Actually, I don’t. One day, you won’t either. I’m
You keep replying. You care. Deeply.
Anonymous wrote:Anonymous wrote:Anonymous wrote:No one cares
You do. We can keep doing this forever if you wish.
Actually, I don’t. One day, you won’t either. I’m
Anonymous wrote:Anonymous wrote:No one cares
You do. We can keep doing this forever if you wish.
Anonymous wrote:Very cool to put this together, thanks OP. I find it interesting and a validation that my DS's club is relevant.
Anonymous wrote:No one cares
Anonymous wrote:Anonymous wrote:Anonymous wrote:Did you use a spread sheet with formulas or just pencil and paper to figure this out?
NP. Not sure what they did (assuming it would be a spread sheet), but it would be super easy with a spreadsheet and not difficult at all with pencil and paper.
Just looked on ECNL site and the math checks out. Lets use BRYC as an example: U13 0.00 + U14 0.08 + U15 0.33 + U16 1.11 + U17 0.36 + U19 1.00 = 2.88
Anonymous wrote:Anonymous wrote:OP how is this data relevant to ECNL? Does the league find any relevance on the stats? How does it relate to the ECNL mission, vision and goals? Is ECNL all about winning, developing, college, profits or individual player success? Is ECNL evaluating clubs based on the data or anything else? You are not the head of a club member therefore let people who know tell true.
It has little relevance. Point is to make another talking point on this message board. Its working.
Anonymous wrote:Anonymous wrote:Anonymous wrote:No one cares. It means zero to those who understand what it’s all about
Sounds like your team loses alot. Sure, it's about college recruiting in the end, but club performance affects that over time. Better clubs attract better coaching and better players. By practicing in that environment over time, player development improves. It matters.
No it is the opposite. The parents with bench warmers or kid barely hanging on are the ones who are always talking about the club’s 0 whatevers and how good they are, how good this or that player is on our team, how the team won the final but their kid was a non factor, etc. They are just a bunch of jock sniffers. The parents with players never talk about how the club is doing over all.
Here how it works. Big clubs have a big pool. They will have enough athleticism to beat 75% of the other clubs because of pool size. Every so often an age group gets lucky and has 5-6 top player vs 2-3 or a really dominant player in a key position. The coach and club have very little to do with it.

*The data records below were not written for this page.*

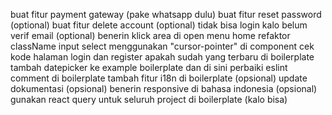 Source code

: buat fitur payment gateway (pake whatsapp dulu)
buat fitur reset password (optional)
buat fitur delete account (optional)
tidak bisa login kalo belum verif email (optional)
benerin klick area di open menu home
refaktor className input select menggunakan "cursor-pointer" di component
cek kode halaman login dan register apakah sudah yang terbaru di boilerplate
tambah datepicker ke example boilerplate dan di sini
perbaiki eslint comment di boilerplate
tambah fitur i18n di boilerplate (opsional)
update dokumentasi (opsional)
benerin responsive di bahasa indonesia (opsional)
gunakan react query untuk seluruh project di boilerplate (kalo bisa)
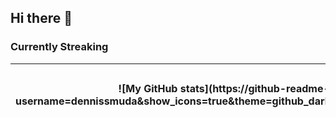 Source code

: ## Hi there 👋

<!--
**DennisSmuda/dennissmuda** is a ✨ _special_ ✨ repository because its `README.md` (this file) appears on your GitHub profile.

Here are some ideas to get you started:

- 🔭 I’m currently working on ...
- 🌱 I’m currently learning ...
- 👯 I’m looking to collaborate on ...
- 🤔 I’m looking for help with ...
- 💬 Ask me about ...
- 📫 How to reach me: ...
- 😄 Pronouns: ...
- ⚡ Fun fact: ...
-->



### Currently Streaking


<table align="center">
  <thead>
  <tr>
  <th>
    ![My GitHub stats](https://github-readme-stats.vercel.app/api?username=dennissmuda&show_icons=true&theme=github_dark&bg_color=DD272700&hide_border=true)
    
  </th>
  <th>
   
     ![My GitHub Streak](http://github-readme-streak-stats.herokuapp.com?user=dennissmuda&theme=github-dark-blue&hide_border=true&date_format=M%20j%5B%2C%20Y%5D&background=DD272700)](https://git.io/streak-stats)
  </th>
</tr>
</thead>
</table>

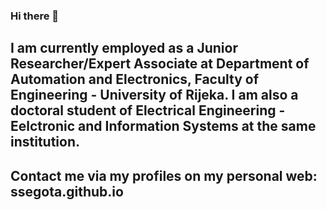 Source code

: ### Hi there 👋

## I am currently employed as a Junior Researcher/Expert Associate at Department of Automation and Electronics, Faculty of Engineering - University of Rijeka. I am also a doctoral student of Electrical Engineering - Eelctronic and Information Systems at the same institution.

## Contact me via my profiles on my personal web: ssegota.github.io

<!--
**ssegota/ssegota** is a ✨ _special_ ✨ repository because its `README.md` (this file) appears on your GitHub profile.

Here are some ideas to get you started:

- 🔭 I’m currently working on ...
- 🌱 I’m currently learning ...
- 👯 I’m looking to collaborate on ...
- 🤔 I’m looking for help with ...
- 💬 Ask me about ...
- 📫 How to reach me: ...
- 😄 Pronouns: ...
- ⚡ Fun fact: ...
-->
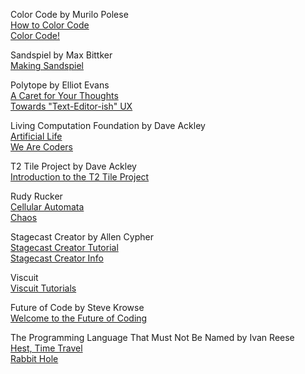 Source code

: Color Code by Murilo Polese<br>
[How to Color Code](https://www.youtube.com/watch?v=5M5hy9xsqKc)<br>
[Color Code!](http://www.murilopolese.com/blog/2020-11-color-code/)

Sandspiel by Max Bittker<br>
[Making Sandspiel](https://maxbittker.com/making-sandspiel)

Polytope by Elliot Evans<br>
[A Caret for Your Thoughts](https://youtu.be/r--d5XlUyT4)<br>
[Towards "Text-Editor-ish" UX](https://elliot.website/editor/update3.html)<br>

Living Computation Foundation by Dave Ackley<br>
[Artificial Life](https://youtu.be/YJRRu4dJnTI)<br>
[We Are Coders](https://youtu.be/ScYgBxLupAs)

T2 Tile Project by Dave Ackley<br>
[Introduction to the T2 Tile Project](https://t2tile.com/)

Rudy Rucker<br>
[Cellular Automata](https://youtu.be/lyZUzakG3bE)<br>
[Chaos](https://youtu.be/ICrNOTQBS8U)

Stagecast Creator by Allen Cypher<br>
[Stagecast Creator Tutorial](https://youtu.be/C_4A62w-dEI)<br>
[Stagecast Creator Info](http://acypher.com/creator/)

Viscuit<br>
[Viscuit Tutorials](https://youtube.com/playlist?list=PL-fLVpCA2A3VsCdhti-6YkOO6SmoGsvxM)

Future of Code by Steve Krowse<br>
[Welcome to the Future of Coding](https://futureofcoding.org/episodes/001)

The Programming Language That Must Not Be Named by Ivan Reese<br>
[Hest, Time Travel](https://ivanish.ca/hest-time-travel/)<br>
[Rabbit Hole](https://pod.link/1559446316/episode/b76554067d1f88748c38a7c06d4d7ffa)
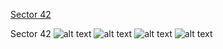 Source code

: [Sector 42](#sector42)

<a name = "sector42"></a>
Sector 42
![alt text](/images/WASP-028_Sector_42/WASP-028_Sector_42_a_TimeSeries.png)
![alt text](/images/WASP-028_Sector_42/WASP-028_Sector_42_b_FoldedLightCurve.png)
![alt text](/images/WASP-028_Sector_42/WASP-028_Sector_42_b_IndividualTransitsWithFit.png)
![alt text](/images/WASP-028_Sector_42/WASP-028_Sector_42_c_TimingResiduals.png)

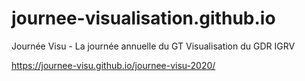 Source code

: # journee-visualisation.github.io
Journée Visu - La journée annuelle du GT Visualisation du GDR IGRV

https://journee-visu.github.io/journee-visu-2020/
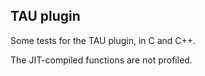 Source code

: ## TAU plugin 

Some tests for the TAU plugin, in C and C++.

The JIT-compiled functions are not profiled.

Also most posters here would not know a good coach from a bad coach. The way parents judge how good a coach is is if they select my kid for the top team the coach is great!.
Anonymous wrote:OP how is this data relevant to ECNL? Does the league find any relevance on the stats? How does it relate to the ECNL mission, vision and goals? Is ECNL all about winning, developing, college, profits or individual player success? Is ECNL evaluating clubs based on the data or anything else? You are not the head of a club member therefore let people who know tell true.
Anonymous wrote:Anonymous wrote:Anonymous wrote:No one cares. It means zero to those who understand what it’s all about
Sounds like your team loses alot. Sure, it's about college recruiting in the end, but club performance affects that over time. Better clubs attract better coaching and better players. By practicing in that environment over time, player development improves. It matters.
Exactly. College Coaches know which clubs are most successful from top to bottom and they tend to gravitate towards those clubs during recruiting cycles.